__Record set__
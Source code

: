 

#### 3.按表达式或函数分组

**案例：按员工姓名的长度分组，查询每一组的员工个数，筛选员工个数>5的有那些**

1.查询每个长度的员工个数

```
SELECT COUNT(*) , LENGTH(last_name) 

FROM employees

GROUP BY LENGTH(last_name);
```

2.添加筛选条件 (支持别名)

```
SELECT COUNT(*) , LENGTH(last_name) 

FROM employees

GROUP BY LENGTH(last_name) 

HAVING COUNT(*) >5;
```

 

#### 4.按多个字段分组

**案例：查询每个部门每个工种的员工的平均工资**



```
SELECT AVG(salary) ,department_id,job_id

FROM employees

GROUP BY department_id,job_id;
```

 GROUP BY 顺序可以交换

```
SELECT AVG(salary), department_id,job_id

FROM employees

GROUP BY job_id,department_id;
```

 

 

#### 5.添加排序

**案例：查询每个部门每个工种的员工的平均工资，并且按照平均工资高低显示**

* * *

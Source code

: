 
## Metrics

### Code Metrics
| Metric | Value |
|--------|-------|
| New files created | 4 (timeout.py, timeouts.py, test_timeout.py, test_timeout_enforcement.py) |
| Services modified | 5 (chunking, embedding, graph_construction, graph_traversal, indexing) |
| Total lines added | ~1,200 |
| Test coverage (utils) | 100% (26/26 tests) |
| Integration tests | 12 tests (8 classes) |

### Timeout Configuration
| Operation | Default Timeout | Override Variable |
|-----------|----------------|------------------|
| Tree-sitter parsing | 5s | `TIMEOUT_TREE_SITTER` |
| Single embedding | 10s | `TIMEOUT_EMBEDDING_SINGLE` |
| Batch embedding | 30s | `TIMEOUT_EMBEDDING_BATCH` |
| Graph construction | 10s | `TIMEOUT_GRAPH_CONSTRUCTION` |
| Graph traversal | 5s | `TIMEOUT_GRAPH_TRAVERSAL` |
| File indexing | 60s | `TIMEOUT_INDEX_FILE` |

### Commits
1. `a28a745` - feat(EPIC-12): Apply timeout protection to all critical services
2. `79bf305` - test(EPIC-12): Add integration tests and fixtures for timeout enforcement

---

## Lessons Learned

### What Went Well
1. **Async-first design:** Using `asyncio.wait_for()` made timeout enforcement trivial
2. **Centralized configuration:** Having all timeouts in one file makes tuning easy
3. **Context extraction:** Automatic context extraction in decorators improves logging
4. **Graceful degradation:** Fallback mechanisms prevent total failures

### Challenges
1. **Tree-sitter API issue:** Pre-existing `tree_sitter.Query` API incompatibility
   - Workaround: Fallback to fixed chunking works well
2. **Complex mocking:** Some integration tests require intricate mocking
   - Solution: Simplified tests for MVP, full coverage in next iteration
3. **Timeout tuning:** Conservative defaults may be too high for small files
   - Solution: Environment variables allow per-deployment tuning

__Exercise goal__
Here the output must be the lines above from the line with "Tree-sitter parsing |" to the line with "- Solution: Environment", both included, duplicated word for word and nothing else.

__Result__
| Tree-sitter parsing | 5s | `TIMEOUT_TREE_SITTER` |
| Single embedding | 10s | `TIMEOUT_EMBEDDING_SINGLE` |
| Batch embedding | 30s | `TIMEOUT_EMBEDDING_BATCH` |
| Graph construction | 10s | `TIMEOUT_GRAPH_CONSTRUCTION` |
| Graph traversal | 5s | `TIMEOUT_GRAPH_TRAVERSAL` |
| File indexing | 60s | `TIMEOUT_INDEX_FILE` |

### Commits
1. `a28a745` - feat(EPIC-12): Apply timeout protection to all critical services
2. `79bf305` - test(EPIC-12): Add integration tests and fixtures for timeout enforcement

---

## Lessons Learned

### What Went Well
1. **Async-first design:** Using `asyncio.wait_for()` made timeout enforcement trivial
2. **Centralized configuration:** Having all timeouts in one file makes tuning easy
3. **Context extraction:** Automatic context extraction in decorators improves logging
4. **Graceful degradation:** Fallback mechanisms prevent total failures

### Challenges
1. **Tree-sitter API issue:** Pre-existing `tree_sitter.Query` API incompatibility
   - Workaround: Fallback to fixed chunking works well
2. **Complex mocking:** Some integration tests require intricate mocking
   - Solution: Simplified tests for MVP, full coverage in next iteration
3. **Timeout tuning:** Conservative defaults may be too high for small files
   - Solution: Environment variables allow per-deployment tuning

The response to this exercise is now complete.